De son côté, Intelcia en a profité. Alors qu’il ne comptait qu’un seul client il y a six ans, le centre d’appels en revendique quatre aujourd’hui. En plus de la hotline du fournisseur d’accès Internet et opérateur de téléphonie mobile français TELE2, la société assure désormais la vente par correspondance des produits La Redoute, les renseignements téléphoniques de l’Office national des chemins de fer marocain (ONCF) et les enquêtes d’opinion de l’institut de sondage parisien CSA. Un surcroît d’activité qui a conduit au plein essor de la société : de 120 en l’an 2000, le nombre de ses « positions » est passé à 400 aujourd’hui et pourrait même grimper jusqu’à 500 ou 600 en 2007. La direction souhaite en effet se diversifier dans des métiers d’expertise à plus forte valeur ajoutée, comme le conseil juridique ou financier et, pourquoi pas, la consultation médicale à distance. Dans cette perspective, les locaux ont été agrandis : le 23 novembre dernier, Intelcia a ouvert un second site, boulevard Mohammed-V, dans le centre de Casablanca. Un tel développement n’aurait sans doute pas été possible sans une professionnalisation croissante du fonctionnement de l’entreprise et sa totale adaptation aux exigences de ses clients. L’organigramme a été renforcé et strictement hiérarchisé. Les 350 téléconseillers sont répartis par équipe de douze et placés sous l’autorité d’un superviseur.

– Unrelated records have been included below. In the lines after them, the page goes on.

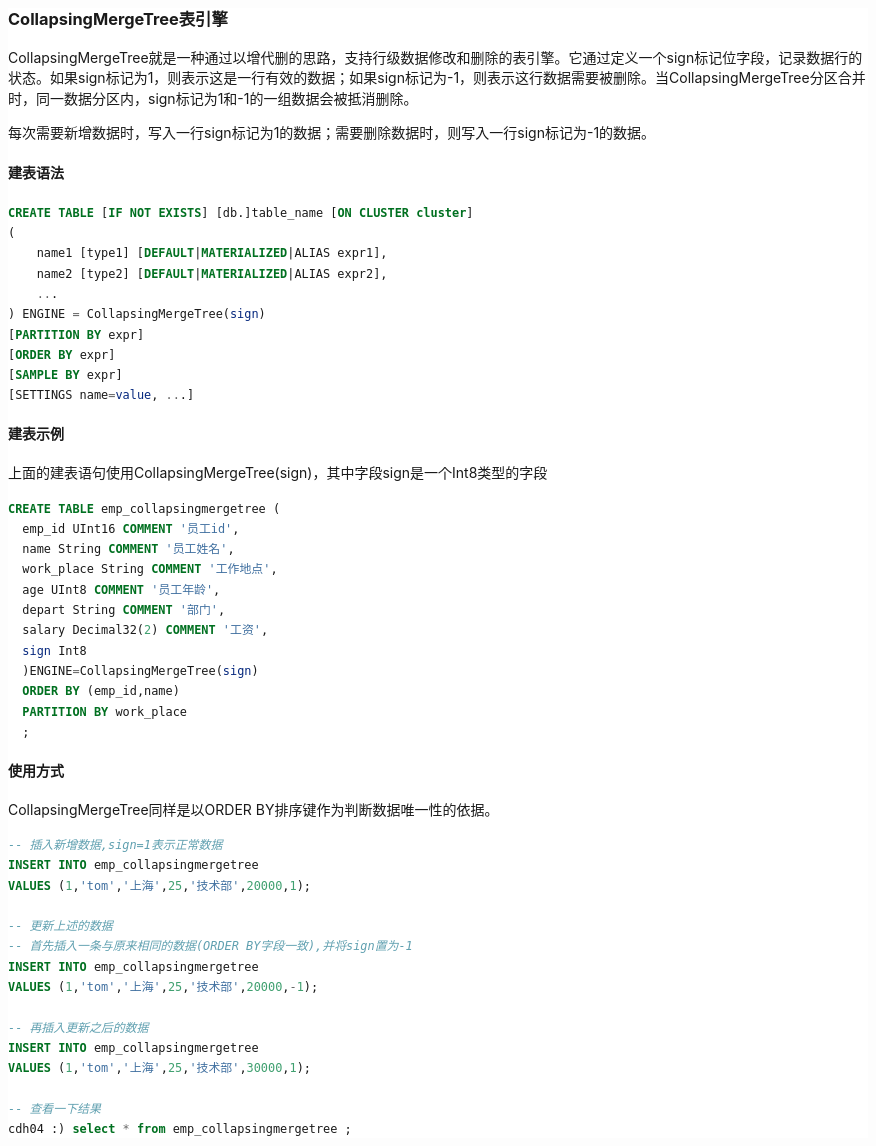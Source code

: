 ### CollapsingMergeTree表引擎


CollapsingMergeTree就是一种通过以增代删的思路，支持行级数据修改和删除的表引擎。它通过定义一个sign标记位字段，记录数据行的状态。如果sign标记为1，则表示这是一行有效的数据；如果sign标记为-1，则表示这行数据需要被删除。当CollapsingMergeTree分区合并时，同一数据分区内，sign标记为1和-1的一组数据会被抵消删除。


每次需要新增数据时，写入一行sign标记为1的数据；需要删除数据时，则写入一行sign标记为-1的数据。


#### 建表语法

```sql
CREATE TABLE [IF NOT EXISTS] [db.]table_name [ON CLUSTER cluster]
(
    name1 [type1] [DEFAULT|MATERIALIZED|ALIAS expr1],
    name2 [type2] [DEFAULT|MATERIALIZED|ALIAS expr2],
    ...
) ENGINE = CollapsingMergeTree(sign)
[PARTITION BY expr]
[ORDER BY expr]
[SAMPLE BY expr]
[SETTINGS name=value, ...]

```

#### 建表示例


上面的建表语句使用CollapsingMergeTree(sign)，其中字段sign是一个Int8类型的字段

```sql
CREATE TABLE emp_collapsingmergetree (
  emp_id UInt16 COMMENT '员工id',
  name String COMMENT '员工姓名',
  work_place String COMMENT '工作地点',
  age UInt8 COMMENT '员工年龄',
  depart String COMMENT '部门',
  salary Decimal32(2) COMMENT '工资',
  sign Int8
  )ENGINE=CollapsingMergeTree(sign)
  ORDER BY (emp_id,name)
  PARTITION BY work_place
  ;


```

#### 使用方式


CollapsingMergeTree同样是以ORDER BY排序键作为判断数据唯一性的依据。

```sql
-- 插入新增数据,sign=1表示正常数据
INSERT INTO emp_collapsingmergetree
VALUES (1,'tom','上海',25,'技术部',20000,1);

-- 更新上述的数据
-- 首先插入一条与原来相同的数据(ORDER BY字段一致),并将sign置为-1
INSERT INTO emp_collapsingmergetree
VALUES (1,'tom','上海',25,'技术部',20000,-1);

-- 再插入更新之后的数据
INSERT INTO emp_collapsingmergetree
VALUES (1,'tom','上海',25,'技术部',30000,1);

-- 查看一下结果
cdh04 :) select * from emp_collapsingmergetree ;
```
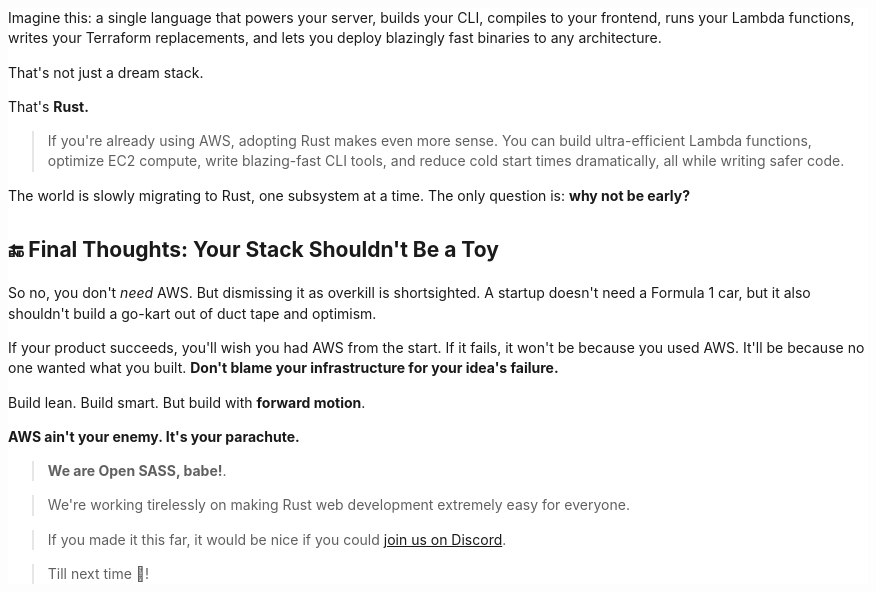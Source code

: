 Imagine this: a single language that powers your server, builds your CLI, compiles to your frontend, runs your Lambda functions, writes your Terraform replacements, and lets you deploy blazingly fast binaries to any architecture.

That's not just a dream stack.

That's **Rust.**

> If you're already using AWS, adopting Rust makes even more sense. You can build ultra-efficient Lambda functions, optimize EC2 compute, write blazing-fast CLI tools, and reduce cold start times dramatically, all while writing safer code.

The world is slowly migrating to Rust, one subsystem at a time. The only question is: **why not be early?**

## 🔚 Final Thoughts: Your Stack Shouldn't Be a Toy

So no, you don't _need_ AWS. But dismissing it as overkill is shortsighted. A startup doesn't need a Formula 1 car, but it also shouldn't build a go-kart out of duct tape and optimism.

If your product succeeds, you'll wish you had AWS from the start. If it fails, it won't be because you used AWS. It'll be because no one wanted what you built. **Don't blame your infrastructure for your idea's failure.**

Build lean. Build smart. But build with **forward motion**.

**AWS ain't your enemy. It's your parachute.**

> **We are Open SASS, babe!**.

> We're working tirelessly on making Rust web development extremely easy for everyone.

> If you made it this far, it would be nice if you could [join us on Discord](https://discord.gg/b5JbvHW5nv).

> Till next time 👋!

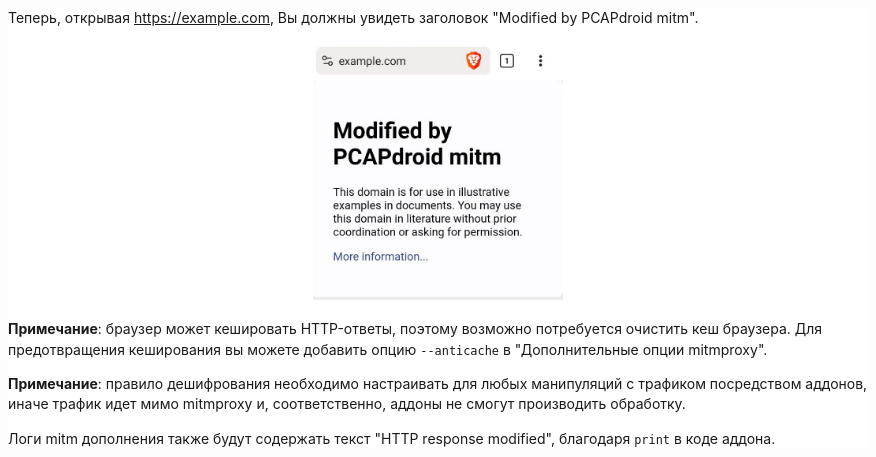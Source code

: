 Теперь, открывая https://example.com, Вы должны увидеть заголовок "Modified by PCAPdroid mitm".

<p align="center">
<img src="images/mitm_response_modified.jpg" width="250" />
</p>

**Примечание**: браузер может кешировать HTTP-ответы, поэтому возможно потребуется очистить кеш браузера. Для предотвращения кеширования вы можете добавить опцию `--anticache` в "Дополнительные опции mitmproxy".

**Примечание**: правило дешифрования необходимо настраивать для любых манипуляций с трафиком посредством аддонов, иначе трафик идет мимо mitmproxy и, соответственно, аддоны не смогут производить обработку.

Логи mitm дополнения также будут содержать текст "HTTP response modified", благодаря `print` в коде аддона.

<p align="center">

Ces team leaders, comme on les appelle, sont eux-mêmes répartis en trois groupes de dix et coiffés par un business-manager. Les horaires de travail ont, eux, été alignés sur ceux de l’Hexagone. Le personnel embauche à 6 heures du matin, quand il est déjà 8 heures à Paris. Toute recrue est par ailleurs soumise à une session de formation intensive. Durant une à deux semaines, elle suit des cours de téléconseil, apprend à articuler, et ingurgite les grandes notions culturelles et géographiques françaises. « Les sociétés qui délocalisent sont intransigeantes. Elles veulent des opérateurs qui parlent le français sans accent », explique Karim Bernoussi. Par souci de fournir un service de qualité évidemment. Mais peut-être aussi pour des raisons de discrétion.
Très mal perçues en France, les délocalisations à l’étranger sont des sujets dont les multinationales n’aiment pas faire la publicité. « Nous ne pouvons pas dire aux clients qu’ils nous appellent à Casablanca, raconte ainsi une jeune opératrice entre deux coups de fil. Quand un client me demande où je me trouve, je lui réponds que je suis à Vélizy, dans la banlieue sud de Paris. Et s’il s’étonne de mon accent, je lui dis que je suis d’origine maghrébine », poursuit la jeune femme. La consigne est scrupuleusement respectée. Sept « agents qualité » veillent à toutes les conversations. Les propos tenus par les téléconseillers sont écoutés deux fois par jour puis « débriefés ». Les pauses, enfin, sont savamment orchestrées. Dans la cafétéria, la télévision diffuse en permanence les programmes de TF1 et France 2. Et surtout leurs tunnels de publicités, dont celles de La Redoute et TELE2 Histoire de se familiariser avec les marques qu’ils vantent toute la journée.